The Difficulty Of Private Contact Discovery

[+] MagicWishMonkey|12 years ago|reply

This is great until you realize the average address book is a disgusting mess of spelling errors, wrong values in wrong fields, punctuation in places where punctuation isn't necessary (commas in phone number fields, digits in name fields, etc.)

The only field that might be fairly consistent is email address and even that is no guarantee. Sure, it's possible to clean up a contact before hashing, but when you consider the fact that the typical phone contains >500 contacts it's not something that can be done in a reasonable amount of time on a modern smartphone. For the last two years I've been working on a product that involves cleaning/organizing contacts and making them searchable, when I started I had no idea what a massive undertaking it would be.

So, hash till your hearts content, but if you have 10 different people with the same contact in their address book I would be willing to bet that you will get 10 different hashes because humans are not good at data entry.

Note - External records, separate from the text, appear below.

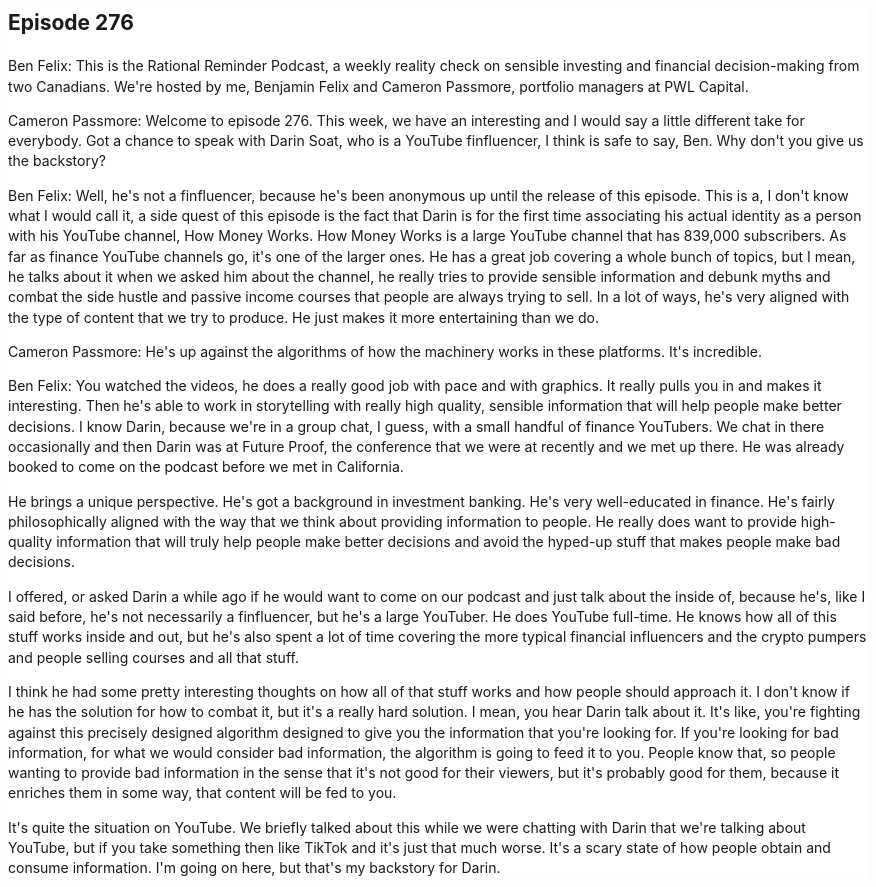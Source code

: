 ## Episode 276

Ben Felix: This is the Rational Reminder Podcast, a weekly reality check on sensible investing and financial decision-making from two Canadians. We're hosted by me, Benjamin Felix and Cameron Passmore, portfolio managers at PWL Capital.

Cameron Passmore: Welcome to episode 276. This week, we have an interesting and I would say a little different take for everybody. Got a chance to speak with Darin Soat, who is a YouTube finfluencer, I think is safe to say, Ben. Why don't you give us the backstory?

Ben Felix: Well, he's not a finfluencer, because he's been anonymous up until the release of this episode. This is a, I don't know what I would call it, a side quest of this episode is the fact that Darin is for the first time associating his actual identity as a person with his YouTube channel, How Money Works. How Money Works is a large YouTube channel that has 839,000 subscribers. As far as finance YouTube channels go, it's one of the larger ones. He has a great job covering a whole bunch of topics, but I mean, he talks about it when we asked him about the channel, he really tries to provide sensible information and debunk myths and combat the side hustle and passive income courses that people are always trying to sell. In a lot of ways, he's very aligned with the type of content that we try to produce. He just makes it more entertaining than we do.

Cameron Passmore: He's up against the algorithms of how the machinery works in these platforms. It's incredible.

Ben Felix: You watched the videos, he does a really good job with pace and with graphics. It really pulls you in and makes it interesting. Then he's able to work in storytelling with really high quality, sensible information that will help people make better decisions. I know Darin, because we're in a group chat, I guess, with a small handful of finance YouTubers. We chat in there occasionally and then Darin was at Future Proof, the conference that we were at recently and we met up there. He was already booked to come on the podcast before we met in California.

He brings a unique perspective. He's got a background in investment banking. He's very well-educated in finance. He's fairly philosophically aligned with the way that we think about providing information to people. He really does want to provide high-quality information that will truly help people make better decisions and avoid the hyped-up stuff that makes people make bad decisions.

I offered, or asked Darin a while ago if he would want to come on our podcast and just talk about the inside of, because he's, like I said before, he's not necessarily a finfluencer, but he's a large YouTuber. He does YouTube full-time. He knows how all of this stuff works inside and out, but he's also spent a lot of time covering the more typical financial influencers and the crypto pumpers and people selling courses and all that stuff.

I think he had some pretty interesting thoughts on how all of that stuff works and how people should approach it. I don't know if he has the solution for how to combat it, but it's a really hard solution. I mean, you hear Darin talk about it. It's like, you're fighting against this precisely designed algorithm designed to give you the information that you're looking for. If you're looking for bad information, for what we would consider bad information, the algorithm is going to feed it to you. People know that, so people wanting to provide bad information in the sense that it's not good for their viewers, but it's probably good for them, because it enriches them in some way, that content will be fed to you.

It's quite the situation on YouTube. We briefly talked about this while we were chatting with Darin that we're talking about YouTube, but if you take something then like TikTok and it's just that much worse. It's a scary state of how people obtain and consume information. I'm going on here, but that's my backstory for Darin.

[+] danielrhodes|12 years ago|reply

This times a million.

Phone numbers in particular can be a horrid mess to deal with. Some decent libraries have come out to normalize them, but in general it remains difficult.

For example:

013811234 +88-1-3811234 3811234 0118813811234 008813811234

are all be the same number.

To hash them, you could naively just strip off the area codes and country codes, but that is only if you can know ahead of time they are indeed area or country codes. Some countries have 7 digit numbers, others have 9, some have 6, or even 5 digits. Sometimes you don't even know the country to apply these rules to.

[+] jokull|12 years ago|reply

Where can I find your app?

[+] ww520|12 years ago|reply

There similarity hash algorithms that takes a fuzzy approach to hashing slightly different values to the same hash value.

[+] sigil|12 years ago|reply

Interesting problem!

> It’s also possible to compress “updates” to the bloom filter. The server just needs to calculate the XOR of the version the client has and the updated version, then run that through LZMA (the input will be mostly zeros), and transmit the compressed diff to the client.

> Unfortunately, for a reasonably large user base, this strategy doesn’t work because the bloom filters themselves are too large to transmit to mobile clients. For 10 million TextSecure users, a bloom filter like this would be ~40MB, requested from the server 116 times a second if every client refreshes it once a day.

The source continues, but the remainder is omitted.